Asteroide in arrivo sulla Terra: per fortuna non c’è rischio, sarebbe il più grande disastro di sempre

Una vera catastrofe evitata per miracolo quella del nuovo 99942 Apophis tra le cui specifiche morfologiche figurano 460 metri di lunghezza per 167 metri di larghezza. Decisamente fuori dal normale considerando che le rocce che orbitano attorno al nostro pianeta non hanno diametri superiori a 9 metri. A spaventare, inoltre, la distanza che molti studiosi hanno indicato come “più prossima al pianeta rispetto ad alcuni satelliti geostazionari“.

Paul Chodas – direttore del Centro per gli studi sugli oggetti della Terra del JPL – ha chiarito che:

Apophis è un rappresentante di circa 2.000 asteroidi potenzialmente pericolosi attualmente noti“.

Dalla stazione aerospaziale americana si nota qualcosa di mai visto prima d’ora, apparso quasi dal nulla nell’ottica dei moderni telescopi spaziali. Serve mettere a punto un piano di difesa planetaria in virtù di una ormai certa prossima incursione prevista nel 2036.

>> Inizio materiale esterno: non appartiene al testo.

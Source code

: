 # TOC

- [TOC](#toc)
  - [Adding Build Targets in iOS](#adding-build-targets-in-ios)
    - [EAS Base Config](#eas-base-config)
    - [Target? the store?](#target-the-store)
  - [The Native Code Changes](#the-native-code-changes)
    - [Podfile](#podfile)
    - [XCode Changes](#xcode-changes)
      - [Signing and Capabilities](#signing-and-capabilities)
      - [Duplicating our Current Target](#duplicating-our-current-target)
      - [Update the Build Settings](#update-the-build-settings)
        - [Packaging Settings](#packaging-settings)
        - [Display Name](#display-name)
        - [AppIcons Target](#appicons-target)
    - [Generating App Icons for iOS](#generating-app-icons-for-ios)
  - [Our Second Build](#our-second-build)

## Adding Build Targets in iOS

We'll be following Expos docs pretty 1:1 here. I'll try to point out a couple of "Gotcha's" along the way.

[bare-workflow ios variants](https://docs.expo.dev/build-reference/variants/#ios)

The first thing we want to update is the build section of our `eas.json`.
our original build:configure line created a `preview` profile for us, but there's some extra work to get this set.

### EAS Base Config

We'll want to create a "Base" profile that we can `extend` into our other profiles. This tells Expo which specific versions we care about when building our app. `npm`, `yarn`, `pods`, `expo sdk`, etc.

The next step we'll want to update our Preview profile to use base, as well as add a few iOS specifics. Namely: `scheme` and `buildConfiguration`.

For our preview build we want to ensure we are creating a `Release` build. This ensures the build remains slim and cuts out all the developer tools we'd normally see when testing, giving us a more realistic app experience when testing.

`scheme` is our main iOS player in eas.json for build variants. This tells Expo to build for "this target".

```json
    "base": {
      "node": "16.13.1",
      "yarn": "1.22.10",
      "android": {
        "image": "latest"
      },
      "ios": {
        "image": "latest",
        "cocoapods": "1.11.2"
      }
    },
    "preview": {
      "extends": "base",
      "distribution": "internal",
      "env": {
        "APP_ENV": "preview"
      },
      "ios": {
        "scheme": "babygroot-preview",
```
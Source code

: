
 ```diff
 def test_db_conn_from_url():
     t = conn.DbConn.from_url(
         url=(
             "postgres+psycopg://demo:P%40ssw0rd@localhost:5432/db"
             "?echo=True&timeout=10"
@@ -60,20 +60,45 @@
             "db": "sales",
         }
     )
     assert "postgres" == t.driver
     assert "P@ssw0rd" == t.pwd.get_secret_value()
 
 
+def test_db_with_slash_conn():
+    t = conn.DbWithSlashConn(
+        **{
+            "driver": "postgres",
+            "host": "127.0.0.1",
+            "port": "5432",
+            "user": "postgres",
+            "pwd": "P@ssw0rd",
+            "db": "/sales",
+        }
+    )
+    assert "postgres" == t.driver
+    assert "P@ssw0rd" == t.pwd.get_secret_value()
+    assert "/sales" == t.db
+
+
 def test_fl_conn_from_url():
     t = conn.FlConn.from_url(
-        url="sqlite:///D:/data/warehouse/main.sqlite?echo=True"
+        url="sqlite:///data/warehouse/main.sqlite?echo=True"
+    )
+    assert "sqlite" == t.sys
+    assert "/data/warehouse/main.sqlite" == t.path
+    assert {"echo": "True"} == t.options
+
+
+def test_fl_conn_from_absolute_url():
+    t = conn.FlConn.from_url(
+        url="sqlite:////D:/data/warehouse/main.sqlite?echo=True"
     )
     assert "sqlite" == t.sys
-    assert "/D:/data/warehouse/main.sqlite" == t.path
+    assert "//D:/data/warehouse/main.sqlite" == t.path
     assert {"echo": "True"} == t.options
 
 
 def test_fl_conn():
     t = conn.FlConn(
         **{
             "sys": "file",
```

Secondo lo scienziato radar del Jet Propulsion Laboratory della NASA, Marina Brozovićl:

L’approccio ravvicinato dell’Apophis nel 2029 sarà un’incredibile opportunità per la scienza. Con l’uso di elescopi ottici e radar sarà possibile osservare i dettagli superficiali di pochi metri.“

Per ora possiamo dormire sonni tranquilli per una probabilità di 1 su 100.00 che l’asteroide possa diventare pericoloso per noi ed il nostro pianeta. I pronostici giocano a nostro favore. Ma quanto potrà durare? Al momento possiamo solo goderci lo spettacolo della palla infuocata che transiterà dall’Australia agli USA passando a ridosso degli Oceani Indiano e Pacifico.